Sensory Overload
This article is from the archive of The New York Sun before the launch of its new website in 2022. The Sun has neither altered nor updated such articles but will seek to correct any errors, mis-categorizations or other problems introduced during transfer.

Food and drink not permitted — that’s the message posted at the door of most dance and theater performances.
Not at “Outmigration.”
Using a 12-course tasting menu as a primary vehicle, the multimedia performance work, incorporating dance, theater, music, and video under the direction of a Brooklyn-based choreographer and performance artist, Mariángela López, is a seven-act narrative that guides audiences by taste, sound, sight, and smell. Ms. López and her brother, Francisco López, who runs a Brooklyn-based art direction studio, developed a script that loosely indicated the actions and overall arch of a seven-act migration outward from the earth’s interior, proceeding through water, across earth, to the mountains and heavens, and finally into outer space. From this shared script, artists including dancers, set-designers, and a chef embarked on individual explorations. The show begins performances at the Brooklyn restaurant and performance space Monkey Town today.
“I really wanted to find a collaboration where all artists could work on an equal level and that would carry the audience into different states through video, performance, and sound,” the Venezuelan-born Ms. López said. Montgomery Knott, the founder of Monkey Town, “proposed the integration of a special menu into the piece, adding another sense, where eating a certain dish would help the audience experience a certain state and tasting food would take the audience to the place where we want to take you,” Ms. López said.
Though “Outmigration” marks the second time Monkey Town integrates food directly in a performance, it is a first for the artists involved, and most had to remind themselves that food was to play a principal role throughout the evening.
The chef, however, faced the opposite problem. Monkey Town’s newly hired chef, Ryan Jaronik, was instructed to inspire a tasting menu that would take diners on Ms. López’s journey, while adhering to the time constraints of the 90-minute production. Most 12-course menus require four hours.
But the basic direction of the menu was clear to Mr. Jaronik from the start. “Water is more seafoody with seaweed,” he said. “The mountains are with herbs, teas, coffees.” Mr. Jaronik said it was a challenge to coordinate his work with that of the others involved. Diners sit along the restaurant’s walls, which serve as gigantic projection screens, and around tables facing inward toward an 11-foot-by11-foot performance space. “This is a first for me, pairing a tasting menu with artists,” Mr. Jaronik said. “I had to keep telling myself that it’s more about the art than the food.”

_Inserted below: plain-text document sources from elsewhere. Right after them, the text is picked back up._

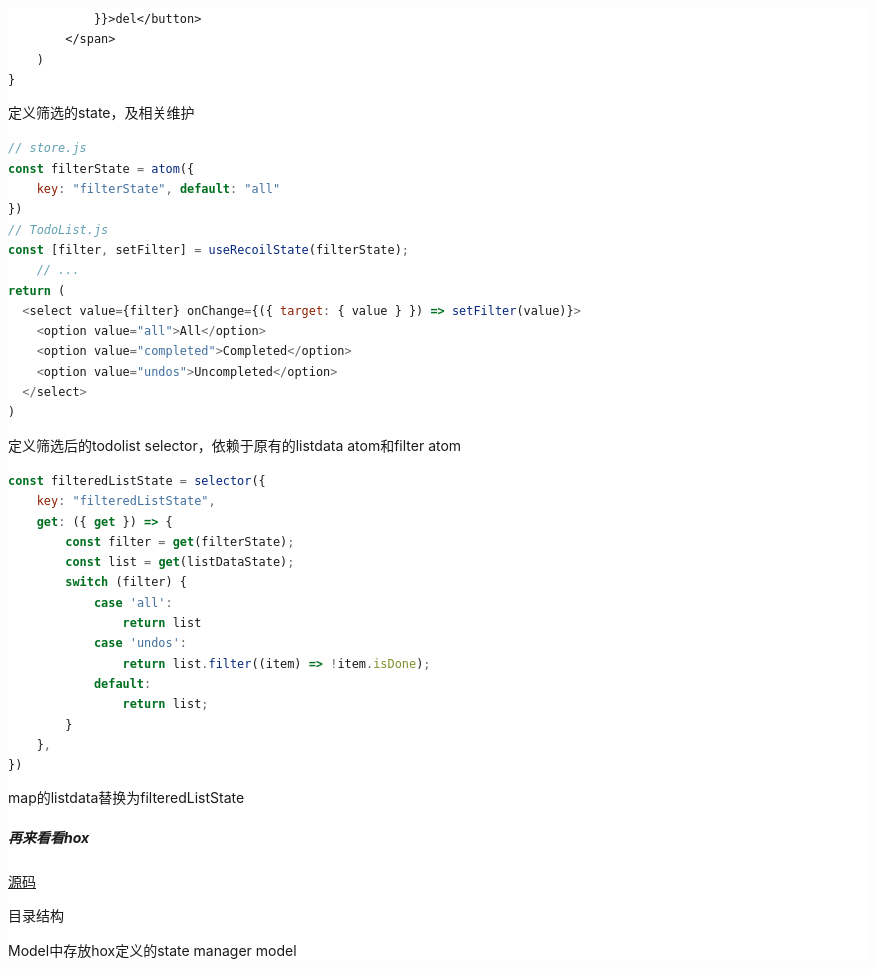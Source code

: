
 ```react
            }}>del</button>
        </span>
    )
}
```

定义筛选的state，及相关维护

```js
// store.js
const filterState = atom({
    key: "filterState", default: "all"
})
// TodoList.js
const [filter, setFilter] = useRecoilState(filterState);
	// ...
return (
  <select value={filter} onChange={({ target: { value } }) => setFilter(value)}>
    <option value="all">All</option>
    <option value="completed">Completed</option>
    <option value="undos">Uncompleted</option>
  </select>
)
```

定义筛选后的todolist selector，依赖于原有的listdata atom和filter atom

```js
const filteredListState = selector({
    key: "filteredListState",
    get: ({ get }) => {
        const filter = get(filterState);
        const list = get(listDataState);
        switch (filter) {
            case 'all':
                return list
            case 'undos':
                return list.filter((item) => !item.isDone);
            default:
                return list;
        }
    },
})
```

map的listdata替换为filteredListState



##### 再来看看hox

[源码](https://github.com/wkk5194/Hox-TodoList-Demo)

目录结构

Model中存放hox定义的state manager model
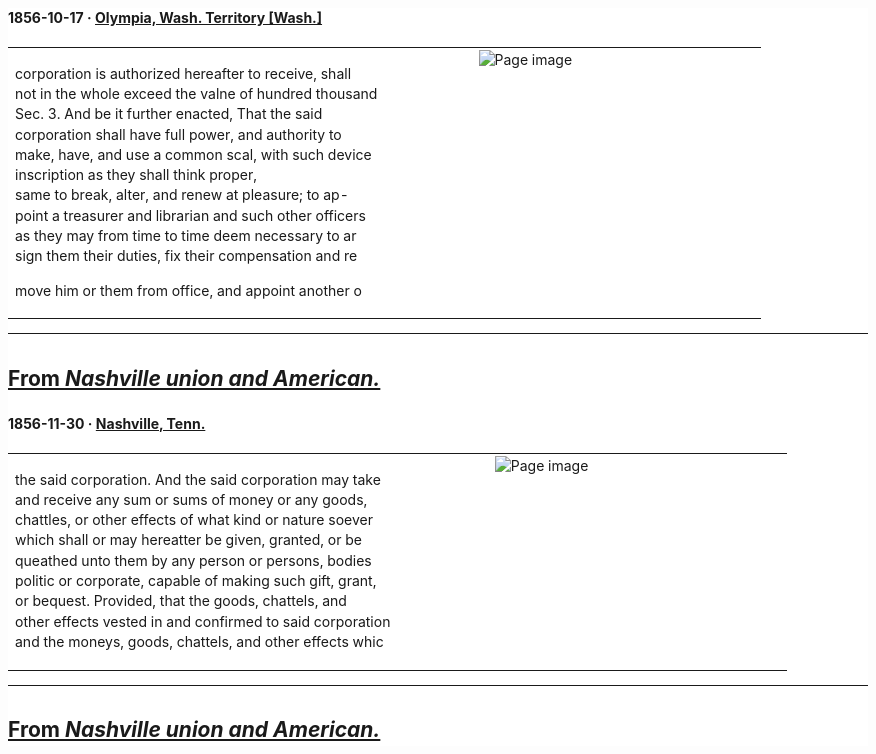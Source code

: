 #### 1856-10-17 &middot; [Olympia, Wash. Territory [Wash.]](http://dbpedia.org/resource/Olympia%2C_Washington)

<table style="width: 100%;"><tr><td style="width: 50%">

  
corporation is authorized hereafter to receive, shall  
not in the whole exceed the valne of hundred thousand  
Sec. 3. And be it further enacted, That the said  
corporation shall have full power, and authority to  
make, have, and use a common scal, with such device  
inscription as they shall think proper,  
same to break, alter, and renew at pleasure; to ap-  
point a treasurer and librarian and such other officers  
as they may from time to time deem necessary to ar  
sign them their duties, fix their compensation and re  
  
move him or them from office, and appoint another o
</td><td style="width: 50%; max-height: 75%; margin: auto; display: block;">
<img alt="Page image" src="https://tile.loc.gov/image-services/iiif/service:ndnp:wa:batch_wa_auklet_ver01:data:sn83025141:no_reel:1856101701:0528/pct:9.46423714985042,8.440487965710517,28.70093373220923,86.48862512363996/!600,600/0/default.jpg"/>
</td>
</tr></table>

---

## [From _Nashville union and American._](https://www.loc.gov/resource/sn85038518/1856-11-30/ed-1/?sp=2)

#### 1856-11-30 &middot; [Nashville, Tenn.](http://dbpedia.org/resource/Nashville%2C_Tennessee)

<table style="width: 100%;"><tr><td style="width: 50%">

  
the said corporation. And the said corporation may take  
and receive any sum or sums of money or any goods,  
chattles, or other effects of what kind or nature soever  
which shall or may hereatter be given, granted, or be­  
queathed unto them by any person or persons, bodies  
politic or corporate, capable of making such gift, grant,  
or bequest. Provided, that the goods, chattels, and  
other effects vested in and confirmed to said corporation  
and the moneys, goods, chattels, and other effects whic
</td><td style="width: 50%; max-height: 75%; margin: auto; display: block;">
<img alt="Page image" src="https://tile.loc.gov/image-services/iiif/service:ndnp:tu:batch_tu_chet_ver01:data:sn85038518:00200293228:1856113001:0522/pct:56.666666666666664,18.904823989569753,12.279874213836479,3.3187151831219626/!600,600/0/default.jpg"/>
</td>
</tr></table>

---

## [From _Nashville union and American._](https://www.loc.gov/resource/sn85038518/1856-11-30/ed-1/?sp=2)
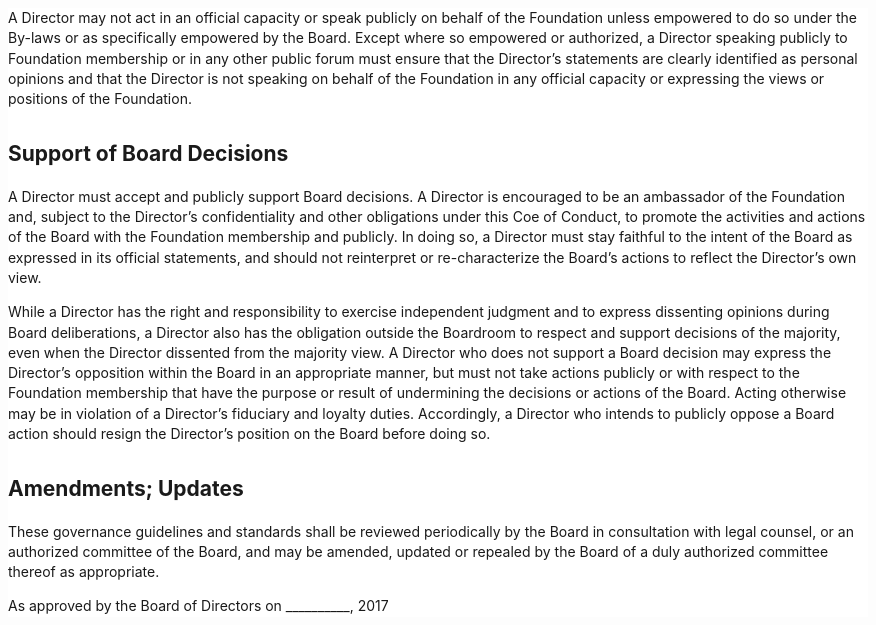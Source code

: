 A Director may not act in an official capacity or speak publicly on behalf of the Foundation unless empowered to do so under the By-laws or as specifically empowered by the Board. Except where so empowered or authorized, a Director speaking publicly to Foundation membership or in any other public forum must ensure that the Director’s statements are clearly identified as personal opinions and that the Director is not speaking on behalf of the Foundation in any official capacity or expressing the views or positions of the Foundation. 

## Support of Board Decisions

A Director must accept and publicly support Board decisions.  A Director is encouraged to be an ambassador of the Foundation and, subject to the Director’s confidentiality and other obligations under this Coe of Conduct, to promote the activities and actions of the Board with the Foundation membership and publicly.  In doing so, a Director must stay faithful to the intent of the Board as expressed in its official statements, and should not reinterpret or re-characterize the Board’s actions to reflect the Director’s own view. 

While a Director has the right and responsibility to exercise independent judgment and to express dissenting opinions during Board deliberations, a Director also has the obligation outside the Boardroom to respect and support decisions of the majority, even when the Director dissented from the majority view. A Director who does not support a Board decision may express the Director’s opposition within the Board in an appropriate manner, but must not take actions publicly or with respect to the Foundation membership that have the purpose or result of undermining the decisions or actions of the Board. Acting otherwise may be in violation of a Director’s fiduciary and loyalty duties. Accordingly, a Director who intends to publicly oppose a Board action should resign the Director’s position on the Board before doing so.

## Amendments; Updates

These governance guidelines and standards shall be reviewed periodically by the Board in consultation with legal counsel, or an authorized committee of the Board, and may be amended, updated or repealed by the Board of a duly authorized committee thereof as appropriate.


As approved by the Board of Directors on __________, 2017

But coordinating the various elements was a major focus for the other artists involved — drawn from around the country — as well. “I started thinking of each passage as a particular color, and I worked with the idea of synesthesia, or the idea that senses over-cross,” a sound artist from Atlanta, Craig Dongoski, who served as Mr. López’s professor almost 10 years ago at the School of the Museum of Fine Arts in Boston, said. “Throughout the piece we’re working with different sensory input, and I had to keep reminding myself that the sounds should be more subliminal.”
A painter and performance artist, Shana Robbins, said “Outmigration” forced her to experiment with alternative inspirations. “Usually I start with a painting and let that inspire me, but working with this outline was totally different,” she said. “Here, I used the sketch of the script like a painting; I saw images for each of the passages, or acts.”
Ultimately, Ms. López’s job was to ensure none of the artistic factors overpowered one another. “It is about a balance of all the elements, to create an entire experience where they all have the same weight and we’re all creating together for one purpose,” Ms. López said. “I am not a director looking to guide every movement and development, I am leaving freedom for the other artists to interpret the direction I give them.”
Until July 1 (58 N. 3rd St., Williamsburg, Brooklyn, 718-384-1369).